Improving GROUP BY memory usage on a columnstore table

What are the best practices for minimizing memory usage for GROUP BYs on columnstore tables – is there any way to do so? Does the sort key make a difference?

This is a really general question. The best way is to have fewer groups or fewer total columns in the group by + aggregate lists. Or group by smaller data types, like int instead of bigint.

Also, we do support hash group-by spilling (to disk) during query execution now.

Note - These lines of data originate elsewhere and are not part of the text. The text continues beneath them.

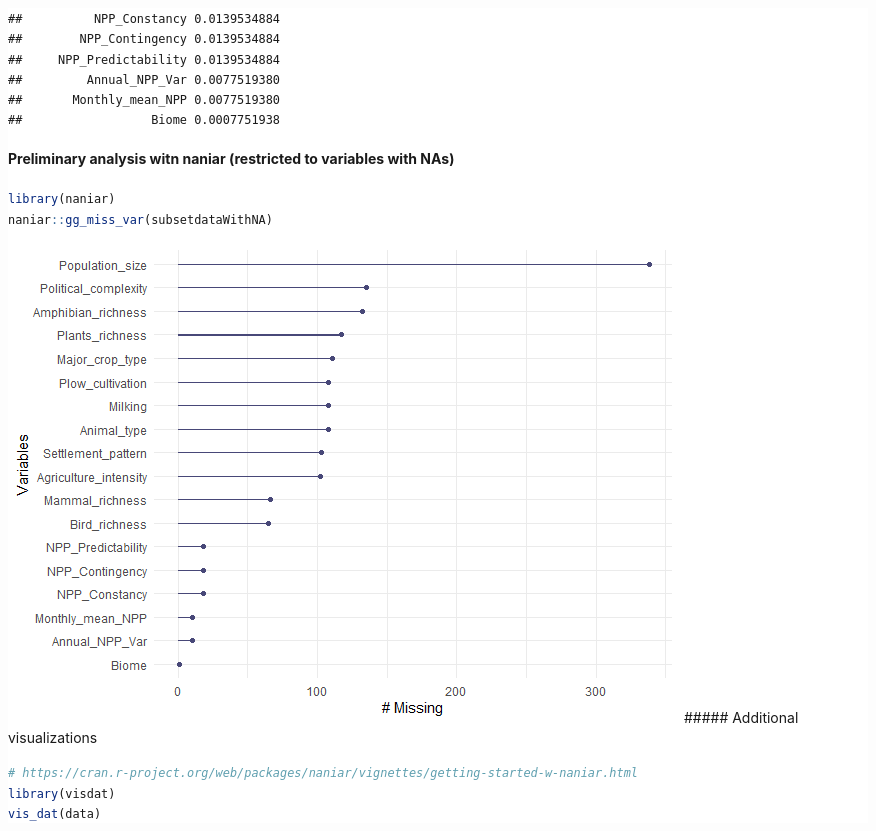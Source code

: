     ##          NPP_Constancy 0.0139534884
    ##        NPP_Contingency 0.0139534884
    ##     NPP_Predictability 0.0139534884
    ##         Annual_NPP_Var 0.0077519380
    ##       Monthly_mean_NPP 0.0077519380
    ##                  Biome 0.0007751938

#### Preliminary analysis witn naniar (restricted to variables with NAs)

``` r
library(naniar)
naniar::gg_miss_var(subsetdataWithNA)
```

![](Multiple-imputation-MICE_files/figure-gfm/unnamed-chunk-12-1.png)
\#\#\#\#\# Additional visualizations

``` r
# https://cran.r-project.org/web/packages/naniar/vignettes/getting-started-w-naniar.html
library(visdat)
vis_dat(data)
```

Merge join can take less space, but it can be slower, because it can’t use operations on encoded data.

Why do you ask?

1 Like

Ah, so it’s not super straightforward. I have noticed that the fewer columns in the group by, the better. Glad that SingleStore doesn’t require every non-aggregated value to appear in the group by.

I’m asking because I have a use-case in which such an aggregation is performed in one of my org’s apps approximately every hour. I’m trying to identify ways to minimize resource usage… I can modify the underlying structure of this table however I see fit, and tailor it to this use-case, so I was trying to see what changes might make sense. The columnstore table in question has ~22M rows which results in ~15M records in this aggregation. It takes 14.5 GB memory to perform the Hash Group By as-is.

We’re on 7.5.8 - is the spilling option available in this version, or was that introduced later?
Thanks!